En declaraciones para Canal N, Soto intentó minimizar las críticas asegurando que es una práctica común que los miembros de una agrupación política sean considerados para cargos de confianza cuando su partido accede a espacios de poder. El parlamentario subrayó que no existió una negociación impropia ni una exigencia formal a cambio de su voto, sino que se trató de un intercambio de ideas basado en la confianza y la amistad que mantiene con la legisladora.
Justificación por origen y formación profesional
Para sustentar su idoneidad, Soto explicó que su interés por la cartera de Agricultura nace de su vínculo familiar con el campo, ya que sus padres son agricultores.
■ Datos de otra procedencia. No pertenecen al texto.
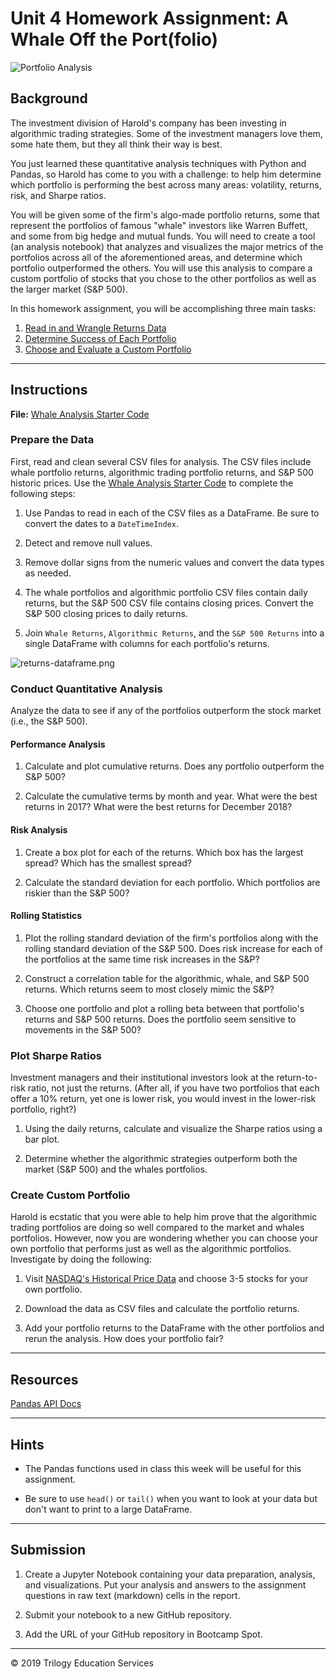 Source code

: # Unit 4 Homework Assignment: A Whale Off the Port(folio)

![Portfolio Analysis](Images/portfolio-analysis.png)

## Background

The investment division of Harold's company has been investing in algorithmic trading strategies. Some of the investment managers love them, some hate them, but they all think their way is best. 

You just learned these quantitative analysis techniques with Python and Pandas, so Harold has come to you with a challenge: to help him determine which portfolio is performing the best across many areas: volatility, returns, risk, and Sharpe ratios. 

You will be given some of the firm's algo-made portfolio returns, some that represent the portfolios of famous "whale" investors like Warren Buffett, and some from big hedge and mutual funds. You will need to create a tool (an analysis notebook) that analyzes and visualizes the major metrics of the portfolios across all of the aforementioned areas, and determine which portfolio outperformed the others. You will use this analysis to compare a custom portfolio of stocks that you chose to the other portfolios as well as the larger market (S&P 500).

In this homework assignment, you will be accomplishing three main tasks:

1. [Read in and Wrangle Returns Data](#Data-Preparation)
2. [Determine Success of Each Portfolio](#Quant-Analysis)
3. [Choose and Evaluate a Custom Portfolio](#Custom-Portfolio)

- - -

## Instructions

**File:** [Whale Analysis Starter Code](Starter_Code/whale_analyis.ipynb)


### Prepare the Data

First, read and clean several CSV files for analysis. The CSV files include whale portfolio returns, algorithmic trading portfolio returns, and S&P 500 historic prices. Use the [Whale Analysis Starter Code](Starter_Code/whale_analyis.ipynb) to complete the following steps:

1. Use Pandas to read in each of the CSV files as a DataFrame. Be sure to convert the dates to a `DateTimeIndex`.

1. Detect and remove null values.

1. Remove dollar signs from the numeric values and convert the data types as needed.

1. The whale portfolios and algorithmic portfolio CSV files contain daily returns, but the S&P 500 CSV file contains closing prices. Convert the S&P 500 closing prices to daily returns.

5. Join `Whale Returns`, `Algorithmic Returns`, and the `S&P 500 Returns` into a single DataFrame with columns for each portfolio's returns.

  ![returns-dataframe.png](Images/returns-dataframe.png)

### Conduct Quantitative Analysis

Analyze the data to see if any of the portfolios outperform the stock market (i.e., the S&P 500).

#### Performance Analysis

1. Calculate and plot cumulative returns. Does any portfolio outperform the S&P 500?

1. Calculate the cumulative terms by month and year. What were the best returns in 2017? What were the best returns for December 2018?

#### Risk Analysis

1. Create a box plot for each of the returns. Which box has the largest spread? Which has the smallest spread?

1. Calculate the standard deviation for each portfolio. Which portfolios are riskier than the S&P 500?

#### Rolling Statistics

1. Plot the rolling standard deviation of the firm's portfolios along with the rolling standard deviation of the S&P 500. Does risk increase for each of the portfolios at the same time risk increases in the S&P?

1. Construct a correlation table for the algorithmic, whale, and S&P 500 returns. Which returns seem to most closely mimic the S&P?

1. Choose one portfolio and plot a rolling beta between that portfolio's returns and S&P 500 returns. Does the portfolio seem sensitive to movements in the S&P 500?

### Plot Sharpe Ratios

Investment managers and their institutional investors look at the return-to-risk ratio, not just the returns. (After all, if you have two portfolios that each offer a 10% return, yet one is lower risk, you would invest in the lower-risk portfolio, right?) 

1. Using the daily returns, calculate and visualize the Sharpe ratios using a bar plot. 

1. Determine whether the algorithmic strategies outperform both the market (S&P 500) and the whales portfolios. 

### Create Custom Portfolio

Harold is ecstatic that you were able to help him prove that the algorithmic trading portfolios are doing so well compared to the market and whales portfolios. However, now you are wondering whether you can choose your own portfolio that performs just as well as the algorithmic portfolios. Investigate by doing the following:

1. Visit [NASDAQ's Historical Price Data](https://www.nasdaq.com/aspx/historical_nocp.aspx?symbol=COST&selected=COST) and choose 3-5 stocks for your own portfolio. 

1. Download the data as CSV files and calculate the portfolio returns. 

1. Add your portfolio returns to the DataFrame with the other portfolios and rerun the analysis. How does your portfolio fair?

- - -

## Resources

[Pandas API Docs](https://pandas.pydata.org/pandas-docs/stable/reference/index.html)

- - -

## Hints 

* The Pandas functions used in class this week will be useful for this assignment. 

* Be sure to use `head()` or `tail()` when you want to look at your data but don't want to print to a large DataFrame. 

- - -

## Submission

1. Create a Jupyter Notebook containing your data preparation, analysis, and visualizations. Put your analysis and answers to the assignment questions in raw text (markdown) cells in the report. 

1. Submit your notebook to a new GitHub repository. 

1. Add the URL of your GitHub repository in Bootcamp Spot. 

- - -

© 2019 Trilogy Education Services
No obstante, también mencionó que, debido a su formación en derecho constitucional, podría haber ocupado el Ministerio de Justicia. Según su versión, Alva no ofreció una respuesta concreta en aquel momento y el tema no llegó a materializarse, pues ella prefería convocar a perfiles técnicos.
El legislador defendió la legitimidad de estas aspiraciones señalando que, si un partido asume una responsabilidad de gobierno, es natural que busque cuadros preparados dentro de sus propias filas. «Yo no veo nada malo, yo no veo algo de negociación ahí», sentenció, reafirmando que su apoyo a Alva fue una expresión de lealtad partidaria y transparencia ante la opinión pública.
Cuotas de poder en el gobierno de José María Balcázar
Pese a los descargos de Soto, las sospechas sobre «repartijas» han alcanzado al Ejecutivo liderado por José María Balcázar. La controversia se intensificó tras la salida de Hernando de Soto, quien inicialmente iba a ser el premier, pero fue reemplazado por Denisse Miralles. Según denunció el economista, su salida se debió a su negativa a aceptar imposiciones de ministros vinculados a sectores tradicionales de la política.
Líderes de oposición, como Rafael López Aliaga, sostienen que el actual gabinete refleja un esquema de distribución de cuotas que favorecería a Alianza para el Progreso (APP) y a facciones vinculadas a Vladimir Cerrón. La ratificación de ministros en sectores estratégicos como Economía, Salud y Vivienda ha sido interpretada por diversos analistas como parte de un pacto político que prioriza los intereses de las bancadas mayoritarias por encima de la meritocracia técnica.